All posts by Renee Braddy

Arne Duncan Exposes the Real Purpose of Common Core

Arne Duncan on Common Core

Think the feds aren’t using Common Core to take over education and database tracking of our children? Here’s the proof from the horse’s mouth.

Speech 1

Speech given by Sec. Duncan in regards to data collection

Seems pretty clear that the goal is to have the data collected by the federal government. Here’s 3 disturbing quotes.

1) Oxymoron alert:

“This is one of the significant problems of NCLB. It let every state set its own bar and we now have 50 states, 50 different states all measuring success differently, and that’s starting to change. We want to flip that. We want to set a high bar for the entire country against states’ and districts’ ability to create and hit that higher bar, give them the chance to innovate and hold them accountable for results.”

2) “Hopefully, some day, we can track children from preschool to high school and from high school to college and college to career. We must track high growth children in classrooms to their great teachers and great teachers to their schools of education.” (this was Marc Tucker’s plan in the early 90’s to nationalize education with a cradle to grave database)

3) Hopefully, one day we can look a child in the eye at the age of eight or nine or 10 and say, “You are on track to be accepted and to succeed in a competitive university and, if you keep working hard, you will absolutely get there.” (What are they going to say to the other kids? “Sorry you’re not cutting it”?)

Speech 2

Sec. Duncan’s address to UNESCO on 4 Nov. 2010 regarding education reform including implementation of CC in America.

As I read through this speech, there were a few things in particular that I have reservations with, besides the fact that our Sec. of Ed praises UNESCO and wants to work directly with them in our education efforts in America. In our meeting with the governor last month, Lt. Gov. Bell stated, “if Common Core has Obama’s name on it, we want to run the other way.”   Well, it seems that it has Obama’s name all over it.

I want to highlight a few excerpts from his speech that were of particular interest to me as a citizen, teacher, and parent.

Our goal for the coming year will be to work closely with global partners, including UNESCO, to promote qualitative improvements and system strengthening.”  (don’t forget the Gates Foundation signed a contract with UNESCO in 2004 to create a global education system with them and has since plunged over $100 million into Common Core development and promotion)

The President’s aims are far more ambitious. He wants to improve teacher evaluation in order to dramatically elevate the status of the teaching profession itself;”  (Sounds like the President thinks it’s part of his executive role to be involved in the evaluation process for teachers.   Is this even constitutional?  This is offensive to me as a teacher and a parent.  What business does the federal government have evaluating teachers, unless of course they are employed by them.  Is that the direction we are heading?  Doesn’t sound like local control and we don’t have to study history too much to know the danger in having centralized control and the power of decisions resting in the hands of a few.)
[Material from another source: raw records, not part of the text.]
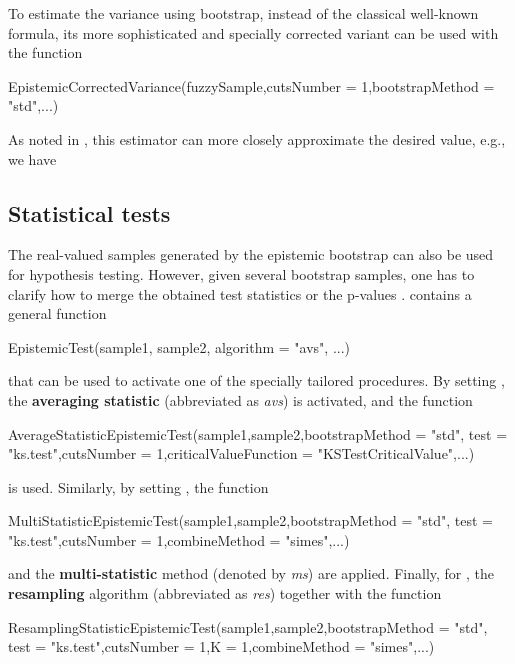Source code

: To estimate the variance using bootstrap, instead of the classical well-known formula, its more sophisticated and specially corrected variant \citep{pgmr2022} can be used with the function
\begin{example}
EpistemicCorrectedVariance(fuzzySample,cutsNumber = 1,bootstrapMethod = "std",...)
\end{example}
As noted in \cite{pgmr2022}, this estimator can more closely approximate the desired value, e.g., we have
\subsection{Statistical tests}
The real-valued samples generated by the epistemic bootstrap can also be used for hypothesis testing. 
However, given several bootstrap samples, one has to clarify how to merge the obtained test statistics or the p-values \citep{10.1007/978-3-031-08974-9_39}.
 contains a general function 
\begin{example}
EpistemicTest(sample1, sample2, algorithm = "avs", ...)
\end{example}
that can be used to activate one of the specially tailored procedures.
By setting , the \textbf{averaging statistic} (abbreviated as \emph{avs}) is activated, and the function
\begin{example}
AverageStatisticEpistemicTest(sample1,sample2,bootstrapMethod = "std",
  test = "ks.test",cutsNumber = 1,criticalValueFunction = "KSTestCriticalValue",...)
\end{example}
is used.
Similarly, by setting , the function
\begin{example}
MultiStatisticEpistemicTest(sample1,sample2,bootstrapMethod = "std",
  test = "ks.test",cutsNumber = 1,combineMethod = "simes",...)
\end{example}
and the \textbf{multi-statistic} method (denoted by \emph{ms}) are applied.
Finally, for , the \textbf{resampling} algorithm (abbreviated as \emph{res}) together with the function
\begin{example}
ResamplingStatisticEpistemicTest(sample1,sample2,bootstrapMethod = "std",
  test = "ks.test",cutsNumber = 1,K = 1,combineMethod = "simes",...)
\end{example}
The North Star guiding the alignment of our cradle-to-career education agenda is President Obama’s goal that America will once again have the highest proportion of college graduates in the world. (This is the Outcome Based Education nonsense that has been done in the past. Common Core is the center piece of bringing this together)

Traditionally, the federal government in the U.S. has had a limited role in education policy.  The Obama administration has sought to fundamentally shift the federal role, so that the Department is doing much more to support reform and innovation in states, districts, and local communities.  (Sounds like a federal take-over of education in America!)

In March of 2009, President Obama called on the nation’s governors and state school chiefs to “develop standards and assessments that don’t simply measure whether students can fill in a bubble on a test, but whether they possess 21st century skills like problem-solving and critical thinking and entrepreneurship and creativity. (So, was this really state-led or was the President involved in orchestrating the meeting in Apr. 2009 in Chicago?  Would that mean that the federal government did play a role in the development of the standards?)

“Virtually everyone thought the President was dreaming.

But today, 37 states and the District of Columbia have already chosen to adopt the new state-crafted Common Core standards in math and English. Not studying it, not thinking about it, not issuing white paper, they have actually done it. (Why is it that people keep denying the feds are using Common Core to take over education? It’s all out in plain sight.)

Over three-fourths of all U.S. public school students now reside in states that have voluntarily adopted higher, common college-ready standards that are internationally benchmarked. That is an absolute game-changer in a system which until now set 50 different goalposts for success.” (FYI, Common Core standards were never internationally benchmarked.)

The second game-changer is that states have banded together in large consortia to develop a new generation of assessments aligned with the states’ Common Core standards.

In September I announced the results of the department’s $350 million [dollar] Race to the Top assessment completion to design this next generation of assessments. (So Mr. Duncan admits the feds are funding the assessments but in the prior sentence says the states banded together to develop them. 100% false. They were federally funded.)

Two state consortiums, which together cover 44 states and the District of Columbia, won awards. These new assessments will have much in common with the first-rate assessments now used in many high-performing countries outside the U.S.”